**Work item**
Lines from the records below that contain the word "https" are to be copied out.

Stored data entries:
▬▬▬
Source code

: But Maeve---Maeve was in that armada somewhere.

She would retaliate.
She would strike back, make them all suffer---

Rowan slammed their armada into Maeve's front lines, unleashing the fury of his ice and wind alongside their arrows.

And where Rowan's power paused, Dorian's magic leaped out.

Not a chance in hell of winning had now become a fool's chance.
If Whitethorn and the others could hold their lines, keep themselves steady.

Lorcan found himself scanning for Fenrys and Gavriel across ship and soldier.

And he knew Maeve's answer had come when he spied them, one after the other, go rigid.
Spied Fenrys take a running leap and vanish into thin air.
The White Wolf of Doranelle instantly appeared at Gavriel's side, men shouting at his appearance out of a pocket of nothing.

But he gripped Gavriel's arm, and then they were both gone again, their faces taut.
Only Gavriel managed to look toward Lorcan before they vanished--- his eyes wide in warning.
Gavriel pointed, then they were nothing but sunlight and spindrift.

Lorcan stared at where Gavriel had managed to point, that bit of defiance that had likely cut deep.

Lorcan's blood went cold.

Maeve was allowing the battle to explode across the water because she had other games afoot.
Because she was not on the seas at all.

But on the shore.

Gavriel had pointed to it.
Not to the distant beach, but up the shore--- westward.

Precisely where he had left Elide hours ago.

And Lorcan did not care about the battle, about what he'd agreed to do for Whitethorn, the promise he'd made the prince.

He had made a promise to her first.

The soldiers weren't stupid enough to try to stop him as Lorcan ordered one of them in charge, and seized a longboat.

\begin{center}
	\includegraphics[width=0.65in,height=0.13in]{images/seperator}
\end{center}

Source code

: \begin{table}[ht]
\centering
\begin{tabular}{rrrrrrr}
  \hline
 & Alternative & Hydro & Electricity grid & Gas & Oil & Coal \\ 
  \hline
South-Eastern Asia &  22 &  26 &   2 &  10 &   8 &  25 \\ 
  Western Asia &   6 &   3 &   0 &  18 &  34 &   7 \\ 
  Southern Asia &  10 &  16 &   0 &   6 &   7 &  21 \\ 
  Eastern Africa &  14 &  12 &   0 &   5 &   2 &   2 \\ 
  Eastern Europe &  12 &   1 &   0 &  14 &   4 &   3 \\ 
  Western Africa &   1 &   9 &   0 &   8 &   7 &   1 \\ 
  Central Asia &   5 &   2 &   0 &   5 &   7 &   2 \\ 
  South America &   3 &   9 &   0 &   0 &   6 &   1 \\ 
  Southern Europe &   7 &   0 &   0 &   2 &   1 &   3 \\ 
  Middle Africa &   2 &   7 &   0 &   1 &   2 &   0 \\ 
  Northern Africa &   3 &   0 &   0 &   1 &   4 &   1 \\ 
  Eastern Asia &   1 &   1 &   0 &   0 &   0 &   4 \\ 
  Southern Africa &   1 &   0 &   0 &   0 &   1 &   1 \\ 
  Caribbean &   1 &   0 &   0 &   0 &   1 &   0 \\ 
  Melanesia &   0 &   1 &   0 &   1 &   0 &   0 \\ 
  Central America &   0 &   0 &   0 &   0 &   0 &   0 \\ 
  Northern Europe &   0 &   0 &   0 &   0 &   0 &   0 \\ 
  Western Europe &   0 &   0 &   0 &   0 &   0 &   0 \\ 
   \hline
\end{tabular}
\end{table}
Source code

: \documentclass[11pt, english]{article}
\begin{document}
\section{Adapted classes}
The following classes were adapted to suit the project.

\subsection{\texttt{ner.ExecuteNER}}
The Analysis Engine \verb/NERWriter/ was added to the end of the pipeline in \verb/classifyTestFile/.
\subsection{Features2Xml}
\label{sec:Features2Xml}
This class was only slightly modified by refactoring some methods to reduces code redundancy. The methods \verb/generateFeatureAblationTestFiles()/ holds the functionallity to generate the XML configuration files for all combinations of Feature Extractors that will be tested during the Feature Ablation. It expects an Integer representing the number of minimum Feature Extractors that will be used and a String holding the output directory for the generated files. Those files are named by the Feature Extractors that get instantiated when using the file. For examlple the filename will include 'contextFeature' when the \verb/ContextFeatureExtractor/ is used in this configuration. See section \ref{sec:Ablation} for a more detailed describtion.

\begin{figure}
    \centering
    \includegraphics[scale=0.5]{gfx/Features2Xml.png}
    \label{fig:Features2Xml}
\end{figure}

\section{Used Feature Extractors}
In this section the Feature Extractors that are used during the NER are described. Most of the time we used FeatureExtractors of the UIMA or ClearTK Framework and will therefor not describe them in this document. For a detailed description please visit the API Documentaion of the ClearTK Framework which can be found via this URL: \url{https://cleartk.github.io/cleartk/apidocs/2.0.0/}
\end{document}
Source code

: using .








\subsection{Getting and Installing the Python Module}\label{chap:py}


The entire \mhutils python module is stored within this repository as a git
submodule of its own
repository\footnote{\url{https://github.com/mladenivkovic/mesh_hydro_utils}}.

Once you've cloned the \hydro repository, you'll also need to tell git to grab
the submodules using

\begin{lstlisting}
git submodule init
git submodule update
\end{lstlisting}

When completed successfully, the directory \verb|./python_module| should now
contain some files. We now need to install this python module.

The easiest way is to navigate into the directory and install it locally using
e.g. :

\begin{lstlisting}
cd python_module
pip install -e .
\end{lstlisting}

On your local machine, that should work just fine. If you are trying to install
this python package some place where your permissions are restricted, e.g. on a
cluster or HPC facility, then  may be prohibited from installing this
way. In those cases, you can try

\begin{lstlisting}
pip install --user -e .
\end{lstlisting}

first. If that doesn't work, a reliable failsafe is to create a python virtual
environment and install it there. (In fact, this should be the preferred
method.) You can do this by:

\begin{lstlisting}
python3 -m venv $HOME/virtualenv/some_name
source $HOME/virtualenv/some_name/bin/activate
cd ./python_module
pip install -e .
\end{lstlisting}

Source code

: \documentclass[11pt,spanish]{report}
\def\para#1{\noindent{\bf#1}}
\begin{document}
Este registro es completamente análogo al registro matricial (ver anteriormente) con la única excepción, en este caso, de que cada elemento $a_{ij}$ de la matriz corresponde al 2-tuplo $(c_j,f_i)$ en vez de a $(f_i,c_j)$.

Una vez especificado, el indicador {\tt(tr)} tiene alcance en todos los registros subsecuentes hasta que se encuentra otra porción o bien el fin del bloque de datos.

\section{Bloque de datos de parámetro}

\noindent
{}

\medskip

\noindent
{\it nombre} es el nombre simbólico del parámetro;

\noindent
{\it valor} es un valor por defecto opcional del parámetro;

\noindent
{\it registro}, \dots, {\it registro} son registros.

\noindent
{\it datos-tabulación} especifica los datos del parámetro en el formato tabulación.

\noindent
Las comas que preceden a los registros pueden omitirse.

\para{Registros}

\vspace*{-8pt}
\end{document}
▬▬▬
**Task output**
In this section the Feature Extractors that are used during the NER are described. Most of the time we used FeatureExtractors of the UIMA or ClearTK Framework and will therefor not describe them in this document. For a detailed description please visit the API Documentaion of the ClearTK Framework which can be found via this URL: \url{https://cleartk.github.io/cleartk/apidocs/2.0.0/}
repository\footnote{\url{https://github.com/mladenivkovic/mesh_hydro_utils}}.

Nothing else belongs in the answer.